Try it: Lines from the listing below that contain the string "demand" are to be reported.

Supplied data:
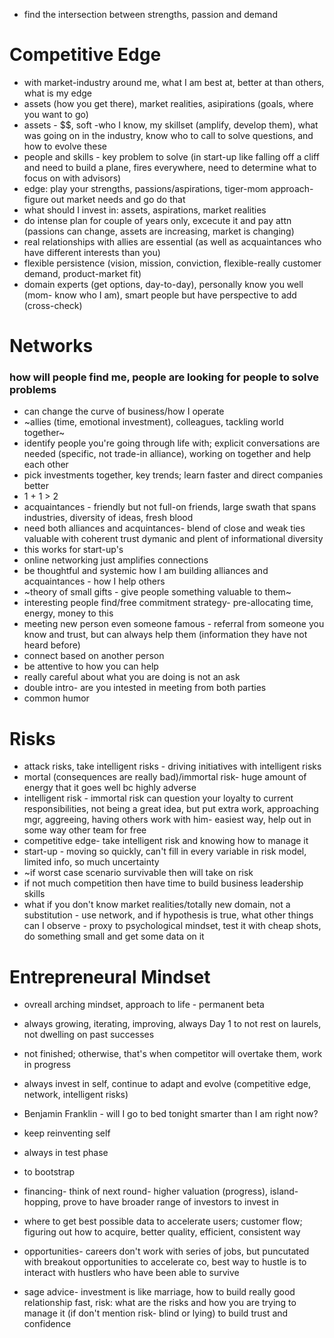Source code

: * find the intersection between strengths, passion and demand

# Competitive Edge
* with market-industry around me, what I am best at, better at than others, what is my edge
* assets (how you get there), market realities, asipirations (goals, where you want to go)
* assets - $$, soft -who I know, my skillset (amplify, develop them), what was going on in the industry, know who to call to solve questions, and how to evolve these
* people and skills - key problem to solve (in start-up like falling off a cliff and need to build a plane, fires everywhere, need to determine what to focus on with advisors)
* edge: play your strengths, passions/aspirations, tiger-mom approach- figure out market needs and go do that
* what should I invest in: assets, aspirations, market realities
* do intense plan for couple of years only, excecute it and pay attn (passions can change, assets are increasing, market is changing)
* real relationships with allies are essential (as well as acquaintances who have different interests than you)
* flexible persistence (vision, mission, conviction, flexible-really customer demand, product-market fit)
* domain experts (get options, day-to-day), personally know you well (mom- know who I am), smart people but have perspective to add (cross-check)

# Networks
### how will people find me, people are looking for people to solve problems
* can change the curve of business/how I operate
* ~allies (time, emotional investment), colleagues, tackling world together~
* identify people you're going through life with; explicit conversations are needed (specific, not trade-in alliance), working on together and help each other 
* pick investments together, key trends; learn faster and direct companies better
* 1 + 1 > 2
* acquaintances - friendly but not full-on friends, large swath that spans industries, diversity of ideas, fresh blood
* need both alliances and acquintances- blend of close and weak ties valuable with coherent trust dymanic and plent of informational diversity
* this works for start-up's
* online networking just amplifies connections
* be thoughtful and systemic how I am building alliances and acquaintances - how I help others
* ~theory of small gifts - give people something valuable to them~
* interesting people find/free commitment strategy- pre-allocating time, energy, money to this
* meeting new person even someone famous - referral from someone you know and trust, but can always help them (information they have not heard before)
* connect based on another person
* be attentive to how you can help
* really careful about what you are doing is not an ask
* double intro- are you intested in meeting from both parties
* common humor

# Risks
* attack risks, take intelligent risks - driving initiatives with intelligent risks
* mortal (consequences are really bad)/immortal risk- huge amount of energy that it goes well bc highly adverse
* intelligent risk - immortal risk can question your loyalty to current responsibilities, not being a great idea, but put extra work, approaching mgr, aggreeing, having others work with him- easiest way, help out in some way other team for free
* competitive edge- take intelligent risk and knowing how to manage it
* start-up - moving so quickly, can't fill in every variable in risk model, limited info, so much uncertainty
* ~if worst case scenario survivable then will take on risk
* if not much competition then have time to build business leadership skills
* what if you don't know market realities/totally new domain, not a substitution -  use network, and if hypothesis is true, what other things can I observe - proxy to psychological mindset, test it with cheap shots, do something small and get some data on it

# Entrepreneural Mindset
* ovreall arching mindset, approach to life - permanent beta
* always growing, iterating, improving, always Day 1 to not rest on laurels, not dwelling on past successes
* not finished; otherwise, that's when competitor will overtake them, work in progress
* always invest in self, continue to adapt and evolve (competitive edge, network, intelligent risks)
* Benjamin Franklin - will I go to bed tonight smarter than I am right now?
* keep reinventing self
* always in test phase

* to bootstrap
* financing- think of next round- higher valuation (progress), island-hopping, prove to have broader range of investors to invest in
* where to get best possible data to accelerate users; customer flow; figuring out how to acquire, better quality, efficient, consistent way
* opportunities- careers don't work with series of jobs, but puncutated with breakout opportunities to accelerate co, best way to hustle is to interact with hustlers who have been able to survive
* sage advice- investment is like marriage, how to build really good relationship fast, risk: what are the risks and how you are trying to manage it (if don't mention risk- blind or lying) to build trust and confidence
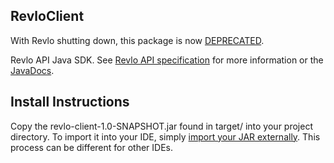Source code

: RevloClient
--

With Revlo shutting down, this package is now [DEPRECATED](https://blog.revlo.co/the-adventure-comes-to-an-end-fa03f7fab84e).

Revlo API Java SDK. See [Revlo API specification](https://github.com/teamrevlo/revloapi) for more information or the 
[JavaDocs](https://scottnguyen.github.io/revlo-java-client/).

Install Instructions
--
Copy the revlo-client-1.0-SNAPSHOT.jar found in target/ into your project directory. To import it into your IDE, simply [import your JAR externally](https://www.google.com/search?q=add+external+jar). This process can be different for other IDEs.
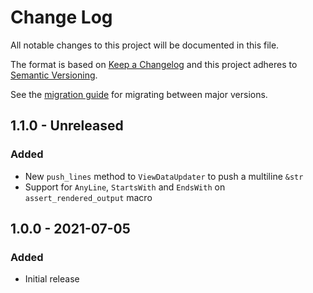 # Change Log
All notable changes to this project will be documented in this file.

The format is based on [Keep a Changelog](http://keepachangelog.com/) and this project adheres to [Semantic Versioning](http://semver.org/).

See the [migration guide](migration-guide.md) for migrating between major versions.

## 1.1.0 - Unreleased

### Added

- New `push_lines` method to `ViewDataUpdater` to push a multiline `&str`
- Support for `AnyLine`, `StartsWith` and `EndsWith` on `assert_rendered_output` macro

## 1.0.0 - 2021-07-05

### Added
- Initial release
---
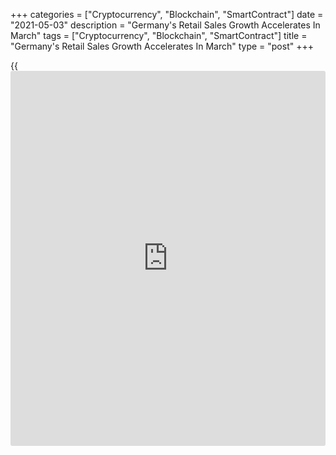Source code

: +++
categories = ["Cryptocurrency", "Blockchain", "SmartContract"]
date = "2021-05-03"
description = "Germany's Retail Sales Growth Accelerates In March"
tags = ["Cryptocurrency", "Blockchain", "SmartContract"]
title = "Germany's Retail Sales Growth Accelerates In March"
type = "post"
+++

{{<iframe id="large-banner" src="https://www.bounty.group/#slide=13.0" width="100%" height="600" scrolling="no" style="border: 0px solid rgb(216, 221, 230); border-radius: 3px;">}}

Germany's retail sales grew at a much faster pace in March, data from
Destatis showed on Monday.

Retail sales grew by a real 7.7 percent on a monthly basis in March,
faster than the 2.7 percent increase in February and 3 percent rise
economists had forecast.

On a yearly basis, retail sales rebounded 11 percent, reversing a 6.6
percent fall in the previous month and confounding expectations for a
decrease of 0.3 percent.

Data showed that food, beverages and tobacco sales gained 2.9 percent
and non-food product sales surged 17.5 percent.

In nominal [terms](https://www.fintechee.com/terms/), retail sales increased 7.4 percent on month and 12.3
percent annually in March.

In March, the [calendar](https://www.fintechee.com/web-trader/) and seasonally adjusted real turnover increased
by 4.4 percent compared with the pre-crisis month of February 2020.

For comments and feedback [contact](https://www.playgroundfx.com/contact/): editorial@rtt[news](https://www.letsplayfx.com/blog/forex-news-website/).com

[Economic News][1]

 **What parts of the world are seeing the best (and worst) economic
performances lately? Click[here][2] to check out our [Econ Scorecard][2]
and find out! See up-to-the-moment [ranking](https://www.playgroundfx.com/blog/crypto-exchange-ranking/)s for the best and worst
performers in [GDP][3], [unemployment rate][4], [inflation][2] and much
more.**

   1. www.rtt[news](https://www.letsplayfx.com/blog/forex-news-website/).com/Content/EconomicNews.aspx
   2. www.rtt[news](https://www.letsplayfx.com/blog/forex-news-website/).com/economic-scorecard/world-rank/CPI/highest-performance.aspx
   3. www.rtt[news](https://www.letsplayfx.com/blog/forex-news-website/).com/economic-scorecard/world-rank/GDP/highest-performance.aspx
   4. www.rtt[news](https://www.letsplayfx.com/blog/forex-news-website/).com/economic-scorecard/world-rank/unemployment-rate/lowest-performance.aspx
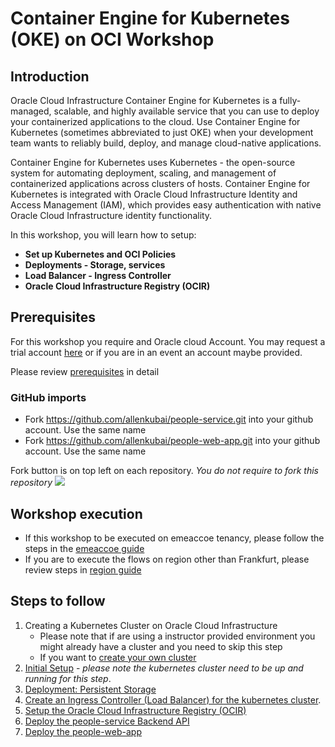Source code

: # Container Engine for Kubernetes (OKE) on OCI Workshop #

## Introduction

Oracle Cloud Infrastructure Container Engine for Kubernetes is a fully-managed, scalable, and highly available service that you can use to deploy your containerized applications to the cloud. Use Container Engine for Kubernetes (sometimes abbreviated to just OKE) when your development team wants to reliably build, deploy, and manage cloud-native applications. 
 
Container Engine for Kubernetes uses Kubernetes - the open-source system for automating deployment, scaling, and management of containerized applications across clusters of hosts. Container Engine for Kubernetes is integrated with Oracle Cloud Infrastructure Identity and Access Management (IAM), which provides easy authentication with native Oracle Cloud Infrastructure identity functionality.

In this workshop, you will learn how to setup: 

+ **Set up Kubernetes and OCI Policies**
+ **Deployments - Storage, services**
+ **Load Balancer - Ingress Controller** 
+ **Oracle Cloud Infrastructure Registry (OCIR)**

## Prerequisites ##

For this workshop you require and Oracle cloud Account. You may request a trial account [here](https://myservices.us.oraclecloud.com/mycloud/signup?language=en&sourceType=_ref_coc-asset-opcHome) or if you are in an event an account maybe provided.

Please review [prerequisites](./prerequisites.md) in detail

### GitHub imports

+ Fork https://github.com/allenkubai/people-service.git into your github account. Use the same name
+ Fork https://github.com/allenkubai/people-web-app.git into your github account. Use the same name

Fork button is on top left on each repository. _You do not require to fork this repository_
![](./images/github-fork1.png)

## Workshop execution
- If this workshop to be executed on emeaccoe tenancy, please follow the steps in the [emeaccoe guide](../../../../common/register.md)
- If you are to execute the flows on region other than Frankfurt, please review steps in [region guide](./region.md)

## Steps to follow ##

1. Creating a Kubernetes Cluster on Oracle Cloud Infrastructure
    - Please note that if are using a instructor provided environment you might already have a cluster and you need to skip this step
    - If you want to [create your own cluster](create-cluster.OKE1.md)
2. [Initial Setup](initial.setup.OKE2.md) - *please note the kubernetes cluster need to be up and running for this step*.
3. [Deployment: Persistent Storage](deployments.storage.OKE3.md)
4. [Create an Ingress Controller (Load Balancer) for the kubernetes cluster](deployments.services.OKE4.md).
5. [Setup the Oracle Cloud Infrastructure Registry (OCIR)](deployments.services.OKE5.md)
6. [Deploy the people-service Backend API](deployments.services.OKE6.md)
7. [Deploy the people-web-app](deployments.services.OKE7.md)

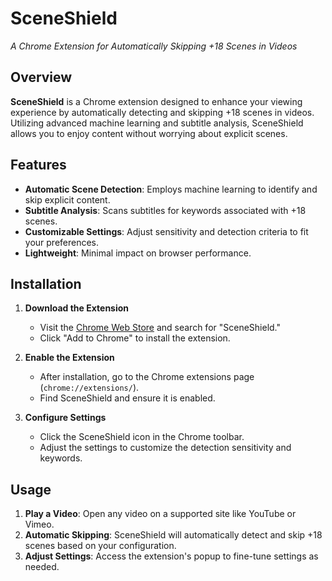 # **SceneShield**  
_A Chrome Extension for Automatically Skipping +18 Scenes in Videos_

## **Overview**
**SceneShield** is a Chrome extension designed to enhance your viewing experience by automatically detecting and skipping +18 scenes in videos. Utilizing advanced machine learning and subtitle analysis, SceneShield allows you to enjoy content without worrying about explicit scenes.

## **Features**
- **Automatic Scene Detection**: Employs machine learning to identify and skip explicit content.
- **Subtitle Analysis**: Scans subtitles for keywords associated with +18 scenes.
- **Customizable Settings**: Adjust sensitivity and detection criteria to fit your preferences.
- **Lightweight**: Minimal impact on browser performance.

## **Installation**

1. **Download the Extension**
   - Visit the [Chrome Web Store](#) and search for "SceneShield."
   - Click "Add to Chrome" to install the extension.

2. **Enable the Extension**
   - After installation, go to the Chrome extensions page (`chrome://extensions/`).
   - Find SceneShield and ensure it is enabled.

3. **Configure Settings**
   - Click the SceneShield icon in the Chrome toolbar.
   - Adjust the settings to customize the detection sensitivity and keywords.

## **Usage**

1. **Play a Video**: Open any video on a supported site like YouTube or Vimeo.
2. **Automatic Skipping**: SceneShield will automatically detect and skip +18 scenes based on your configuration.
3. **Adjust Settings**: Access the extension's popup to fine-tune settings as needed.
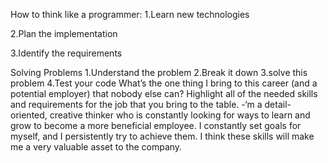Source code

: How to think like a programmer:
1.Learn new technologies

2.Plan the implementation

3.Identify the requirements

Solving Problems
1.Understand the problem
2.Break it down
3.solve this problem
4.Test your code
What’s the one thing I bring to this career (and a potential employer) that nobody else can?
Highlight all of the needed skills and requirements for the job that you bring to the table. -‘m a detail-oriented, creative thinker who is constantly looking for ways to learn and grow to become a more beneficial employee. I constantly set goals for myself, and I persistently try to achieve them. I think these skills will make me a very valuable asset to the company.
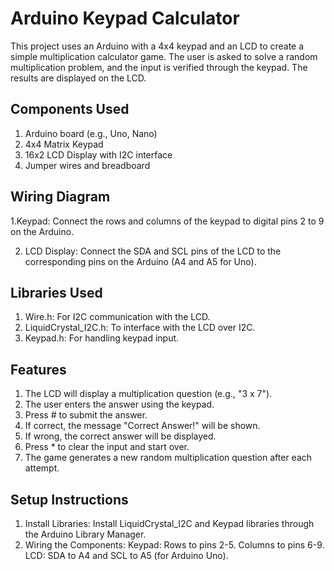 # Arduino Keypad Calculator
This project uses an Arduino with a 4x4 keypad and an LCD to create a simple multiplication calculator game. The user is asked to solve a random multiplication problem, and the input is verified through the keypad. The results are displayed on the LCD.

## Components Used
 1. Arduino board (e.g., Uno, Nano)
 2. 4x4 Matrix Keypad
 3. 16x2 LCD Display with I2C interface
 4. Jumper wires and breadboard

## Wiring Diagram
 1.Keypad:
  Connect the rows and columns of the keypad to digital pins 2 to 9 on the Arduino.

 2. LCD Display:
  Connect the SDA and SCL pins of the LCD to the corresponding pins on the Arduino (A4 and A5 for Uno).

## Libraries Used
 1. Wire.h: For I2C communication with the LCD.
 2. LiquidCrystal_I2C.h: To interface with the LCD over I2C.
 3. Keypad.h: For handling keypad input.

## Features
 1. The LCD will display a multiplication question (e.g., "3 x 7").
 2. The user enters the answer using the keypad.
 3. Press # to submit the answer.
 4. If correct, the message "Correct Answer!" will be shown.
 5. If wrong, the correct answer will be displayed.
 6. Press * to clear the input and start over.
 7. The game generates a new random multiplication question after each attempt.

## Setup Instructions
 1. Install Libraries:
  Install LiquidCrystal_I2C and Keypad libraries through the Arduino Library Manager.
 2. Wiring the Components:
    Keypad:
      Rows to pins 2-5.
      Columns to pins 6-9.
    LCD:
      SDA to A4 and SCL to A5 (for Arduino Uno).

Exercise answer:
: * find the intersection between strengths, passion and demand
* flexible persistence (vision, mission, conviction, flexible-really customer demand, product-market fit)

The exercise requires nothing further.